Brown and Mann’s tensions escalated on this week’s episode on two fronts: One, the racial politics afoot, which only Brown seems aware of or concerned about, and two, their seemingly complete inability to communicate with one another. In the first episode of the season, Damon patronizingly told Brown that diversity happens on camera, not behind the camera — but guess what? There’s no diversity onscreen in The Leisure Class, either. Brown is clear throughout the episode that she doesn’t want the only people of color in the film to be service employees, and she’s justifiably livid when the only black actor in the entire movie, including extras, is cast as a chauffeur. (The episode was also, inexplicably, titled “Hot Ghetto Mess.†At publication time, HBO had not returned a request for comment on how that title came to be.)
If Mann cares at all about making an all-white film, it’s not mentioned in the episode. What Mann does care about is getting every single thing he wants, exactly the way he wants it, even when his own decisions — like dragging his feet on deciding on a location — preclude his dream scenarios. How will people understand that the film takes place during a day and a night, he wonders. The film has to include a car flipping over, even though HBO’s Len Amato goes so far as to invoke the 2014 death of camera assistant Sarah Jones in explaining to the audience how crucial safety is on set. Mann’s rigidity comes across as immature, but the only times Brown seems not to be direct is when telling Mann exactly what’s feasible. The dynamic between the two is infuriating — triumphantly so if you’re trying to make a television series about the difficulties of creative endeavors. Devastatingly so if you’re trying actually to make a creative endeavor.
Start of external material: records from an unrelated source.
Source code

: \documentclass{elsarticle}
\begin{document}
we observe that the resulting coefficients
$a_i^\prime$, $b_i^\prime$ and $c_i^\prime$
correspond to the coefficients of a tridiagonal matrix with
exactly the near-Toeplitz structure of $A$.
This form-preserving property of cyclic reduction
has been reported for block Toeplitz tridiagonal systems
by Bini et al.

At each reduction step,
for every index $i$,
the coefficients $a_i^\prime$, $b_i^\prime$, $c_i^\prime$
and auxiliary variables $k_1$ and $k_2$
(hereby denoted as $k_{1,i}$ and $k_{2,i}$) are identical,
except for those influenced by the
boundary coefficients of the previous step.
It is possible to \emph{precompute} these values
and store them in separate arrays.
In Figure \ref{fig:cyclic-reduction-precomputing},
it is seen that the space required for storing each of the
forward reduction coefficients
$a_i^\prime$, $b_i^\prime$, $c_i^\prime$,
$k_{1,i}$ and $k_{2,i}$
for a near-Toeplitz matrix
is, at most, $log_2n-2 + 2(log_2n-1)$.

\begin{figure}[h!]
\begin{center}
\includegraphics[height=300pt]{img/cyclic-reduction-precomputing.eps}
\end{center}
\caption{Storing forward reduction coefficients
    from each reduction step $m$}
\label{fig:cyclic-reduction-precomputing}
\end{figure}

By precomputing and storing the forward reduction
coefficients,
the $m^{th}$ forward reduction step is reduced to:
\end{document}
You can’t blame Project Greenlight for casting a TV show, not making a film. (We can, however, blame them for picking five straight, able-bodied white men to write and direct its movies. Snooze.) Movie-making is a lot of sitting around, a lot of hurry up and wait, a lot of thinking and planning. Turning that into a TV show requires its own narrative, its own hero and villain, its own conflicts — Greenlight has that in spades. Watching a feature, I couldn’t possibly care whether a scene hinges on a roller-skating sequence or a pillow fight. But on Greenlight, that switch feels significant, a sign maybe that Mann has severely underplanned, that he didn’t understand the rules he had to abide by, that he wasn’t as on top of things as he needed to be. The guy is good TV, glowing onscreen like a supernova made of entitlement. He has to do things his way! Which is why he … entered a TV contest.
Project Greenlight isn’t alone on this problem. All reality shows are cast to be reality shows. Greenlight tries to convince its audience that it really is all about the movie, and that’s all anyone cares about. But if they really just wanted to find the best unsigned filmmaker in America and document the process, they could all write a book. Greenlight’s successor, last year’s Starz series The Chair, pit two newbie directors against each other, which made for even better TV — in part because one filmmaker was so anxious you could almost feel your television jitter along with her, and the other was a YouTube star who made a name for himself performing in blackface and whose final movie included a homeless man eating shit. (That’s the movie that won.) “No one involved with it should ever be allowed to work in the movies again,†wrote the Times. .
And Project Greenlight is a worthwhile television show. Like any compelling narrative, it has clear characters with strong wants and a comprehensible environment with appropriate obstacles. Hm, maybe the folks who make the show could take a stab at making one of its movies.